(Excerpts from a dataset)
<<<<
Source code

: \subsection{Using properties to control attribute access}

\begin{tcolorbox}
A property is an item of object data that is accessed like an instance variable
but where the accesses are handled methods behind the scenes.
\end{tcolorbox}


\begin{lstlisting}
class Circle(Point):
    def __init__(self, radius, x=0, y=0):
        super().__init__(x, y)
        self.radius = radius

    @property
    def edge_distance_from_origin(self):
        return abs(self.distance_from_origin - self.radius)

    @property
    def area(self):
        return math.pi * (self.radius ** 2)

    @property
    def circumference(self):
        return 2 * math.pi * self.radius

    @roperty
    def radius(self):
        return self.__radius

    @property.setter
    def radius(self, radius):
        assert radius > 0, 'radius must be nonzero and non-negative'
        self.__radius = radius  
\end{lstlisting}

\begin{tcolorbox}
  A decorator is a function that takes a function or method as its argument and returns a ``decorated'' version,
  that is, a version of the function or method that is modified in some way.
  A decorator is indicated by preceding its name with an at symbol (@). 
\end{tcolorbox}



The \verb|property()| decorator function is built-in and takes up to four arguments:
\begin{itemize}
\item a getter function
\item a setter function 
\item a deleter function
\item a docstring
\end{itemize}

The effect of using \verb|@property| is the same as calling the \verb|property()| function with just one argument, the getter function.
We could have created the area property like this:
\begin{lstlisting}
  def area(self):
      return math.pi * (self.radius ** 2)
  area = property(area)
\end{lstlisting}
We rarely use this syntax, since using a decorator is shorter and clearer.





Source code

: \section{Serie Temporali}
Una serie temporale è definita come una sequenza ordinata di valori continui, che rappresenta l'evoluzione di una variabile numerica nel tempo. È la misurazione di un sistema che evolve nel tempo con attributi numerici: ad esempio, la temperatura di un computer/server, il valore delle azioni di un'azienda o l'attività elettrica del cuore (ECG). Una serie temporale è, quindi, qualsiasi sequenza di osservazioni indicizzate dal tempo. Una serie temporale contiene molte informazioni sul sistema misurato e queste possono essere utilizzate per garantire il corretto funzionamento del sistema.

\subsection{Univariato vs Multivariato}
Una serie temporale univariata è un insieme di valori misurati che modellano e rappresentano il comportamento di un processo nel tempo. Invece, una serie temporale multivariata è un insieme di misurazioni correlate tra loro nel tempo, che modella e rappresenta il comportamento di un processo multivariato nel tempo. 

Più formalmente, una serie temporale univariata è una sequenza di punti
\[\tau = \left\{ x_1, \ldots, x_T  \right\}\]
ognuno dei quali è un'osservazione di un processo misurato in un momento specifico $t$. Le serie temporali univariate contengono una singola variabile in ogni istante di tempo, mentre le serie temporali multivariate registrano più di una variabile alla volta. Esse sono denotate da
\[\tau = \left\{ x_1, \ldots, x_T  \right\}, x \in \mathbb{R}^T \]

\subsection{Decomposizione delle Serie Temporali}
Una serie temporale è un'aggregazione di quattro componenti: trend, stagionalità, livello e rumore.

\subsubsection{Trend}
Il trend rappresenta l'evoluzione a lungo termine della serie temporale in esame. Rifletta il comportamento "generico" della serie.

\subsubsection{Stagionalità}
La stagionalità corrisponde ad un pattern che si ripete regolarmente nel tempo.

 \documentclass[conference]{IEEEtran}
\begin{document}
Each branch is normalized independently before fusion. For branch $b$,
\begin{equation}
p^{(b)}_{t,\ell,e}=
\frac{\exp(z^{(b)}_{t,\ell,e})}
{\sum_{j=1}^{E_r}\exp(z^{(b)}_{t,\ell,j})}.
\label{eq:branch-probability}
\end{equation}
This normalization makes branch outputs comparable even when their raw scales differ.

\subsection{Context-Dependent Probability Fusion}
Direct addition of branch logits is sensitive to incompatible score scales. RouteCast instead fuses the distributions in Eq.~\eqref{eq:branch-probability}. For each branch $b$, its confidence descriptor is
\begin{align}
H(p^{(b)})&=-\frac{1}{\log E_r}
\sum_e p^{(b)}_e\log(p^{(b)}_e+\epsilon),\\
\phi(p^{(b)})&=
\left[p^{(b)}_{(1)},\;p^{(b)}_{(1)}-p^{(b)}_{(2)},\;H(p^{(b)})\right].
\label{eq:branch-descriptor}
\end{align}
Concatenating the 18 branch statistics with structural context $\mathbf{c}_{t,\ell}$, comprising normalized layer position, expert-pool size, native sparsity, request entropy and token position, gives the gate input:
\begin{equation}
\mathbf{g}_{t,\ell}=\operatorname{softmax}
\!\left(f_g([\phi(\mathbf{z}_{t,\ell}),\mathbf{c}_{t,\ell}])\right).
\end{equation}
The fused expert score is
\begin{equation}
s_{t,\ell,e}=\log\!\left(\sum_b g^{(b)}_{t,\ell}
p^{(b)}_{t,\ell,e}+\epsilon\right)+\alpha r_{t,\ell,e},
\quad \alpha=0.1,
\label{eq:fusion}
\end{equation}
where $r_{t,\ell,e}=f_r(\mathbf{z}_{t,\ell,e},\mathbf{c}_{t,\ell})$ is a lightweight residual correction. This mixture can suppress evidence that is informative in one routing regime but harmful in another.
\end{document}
>>>>
_Problem to work on_:
Output the entries exactly. Leave nothing out.

_Written answer_:
Source code

: \subsection{Using properties to control attribute access}

\begin{tcolorbox}
A property is an item of object data that is accessed like an instance variable
but where the accesses are handled methods behind the scenes.
\end{tcolorbox}


\begin{lstlisting}
class Circle(Point):
    def __init__(self, radius, x=0, y=0):
        super().__init__(x, y)
        self.radius = radius

    @property
    def edge_distance_from_origin(self):
        return abs(self.distance_from_origin - self.radius)

    @property
    def area(self):
        return math.pi * (self.radius ** 2)

    @property
    def circumference(self):
        return 2 * math.pi * self.radius

    @roperty
    def radius(self):
        return self.__radius

    @property.setter
    def radius(self, radius):
        assert radius > 0, 'radius must be nonzero and non-negative'
        self.__radius = radius  
\end{lstlisting}

\begin{tcolorbox}
  A decorator is a function that takes a function or method as its argument and returns a ``decorated'' version,
  that is, a version of the function or method that is modified in some way.
  A decorator is indicated by preceding its name with an at symbol (@). 
\end{tcolorbox}



The \verb|property()| decorator function is built-in and takes up to four arguments:
\begin{itemize}
\item a getter function
\item a setter function 
\item a deleter function
\item a docstring
\end{itemize}

The effect of using \verb|@property| is the same as calling the \verb|property()| function with just one argument, the getter function.
We could have created the area property like this:
\begin{lstlisting}
  def area(self):
      return math.pi * (self.radius ** 2)
  area = property(area)
\end{lstlisting}
We rarely use this syntax, since using a decorator is shorter and clearer.





Source code

: \section{Serie Temporali}
Una serie temporale è definita come una sequenza ordinata di valori continui, che rappresenta l'evoluzione di una variabile numerica nel tempo. È la misurazione di un sistema che evolve nel tempo con attributi numerici: ad esempio, la temperatura di un computer/server, il valore delle azioni di un'azienda o l'attività elettrica del cuore (ECG). Una serie temporale è, quindi, qualsiasi sequenza di osservazioni indicizzate dal tempo. Una serie temporale contiene molte informazioni sul sistema misurato e queste possono essere utilizzate per garantire il corretto funzionamento del sistema.

\subsection{Univariato vs Multivariato}
Una serie temporale univariata è un insieme di valori misurati che modellano e rappresentano il comportamento di un processo nel tempo. Invece, una serie temporale multivariata è un insieme di misurazioni correlate tra loro nel tempo, che modella e rappresenta il comportamento di un processo multivariato nel tempo. 

Più formalmente, una serie temporale univariata è una sequenza di punti
\[\tau = \left\{ x_1, \ldots, x_T  \right\}\]
ognuno dei quali è un'osservazione di un processo misurato in un momento specifico $t$. Le serie temporali univariate contengono una singola variabile in ogni istante di tempo, mentre le serie temporali multivariate registrano più di una variabile alla volta. Esse sono denotate da
\[\tau = \left\{ x_1, \ldots, x_T  \right\}, x \in \mathbb{R}^T \]

\subsection{Decomposizione delle Serie Temporali}
Una serie temporale è un'aggregazione di quattro componenti: trend, stagionalità, livello e rumore.

\subsubsection{Trend}
Il trend rappresenta l'evoluzione a lungo termine della serie temporale in esame. Rifletta il comportamento "generico" della serie.

\subsubsection{Stagionalità}
La stagionalità corrisponde ad un pattern che si ripete regolarmente nel tempo.

 \documentclass[conference]{IEEEtran}
\begin{document}
Each branch is normalized independently before fusion. For branch $b$,
\begin{equation}
p^{(b)}_{t,\ell,e}=
\frac{\exp(z^{(b)}_{t,\ell,e})}
{\sum_{j=1}^{E_r}\exp(z^{(b)}_{t,\ell,j})}.
\label{eq:branch-probability}
\end{equation}
This normalization makes branch outputs comparable even when their raw scales differ.

\subsection{Context-Dependent Probability Fusion}
Direct addition of branch logits is sensitive to incompatible score scales. RouteCast instead fuses the distributions in Eq.~\eqref{eq:branch-probability}. For each branch $b$, its confidence descriptor is
\begin{align}
H(p^{(b)})&=-\frac{1}{\log E_r}
\sum_e p^{(b)}_e\log(p^{(b)}_e+\epsilon),\\
\phi(p^{(b)})&=
\left[p^{(b)}_{(1)},\;p^{(b)}_{(1)}-p^{(b)}_{(2)},\;H(p^{(b)})\right].
\label{eq:branch-descriptor}
\end{align}
Concatenating the 18 branch statistics with structural context $\mathbf{c}_{t,\ell}$, comprising normalized layer position, expert-pool size, native sparsity, request entropy and token position, gives the gate input:
\begin{equation}
\mathbf{g}_{t,\ell}=\operatorname{softmax}
\!\left(f_g([\phi(\mathbf{z}_{t,\ell}),\mathbf{c}_{t,\ell}])\right).
\end{equation}
The fused expert score is
\begin{equation}
s_{t,\ell,e}=\log\!\left(\sum_b g^{(b)}_{t,\ell}
p^{(b)}_{t,\ell,e}+\epsilon\right)+\alpha r_{t,\ell,e},
\quad \alpha=0.1,
\label{eq:fusion}
\end{equation}
where $r_{t,\ell,e}=f_r(\mathbf{z}_{t,\ell,e},\mathbf{c}_{t,\ell})$ is a lightweight residual correction. This mixture can suppress evidence that is informative in one routing regime but harmful in another.
\end{document}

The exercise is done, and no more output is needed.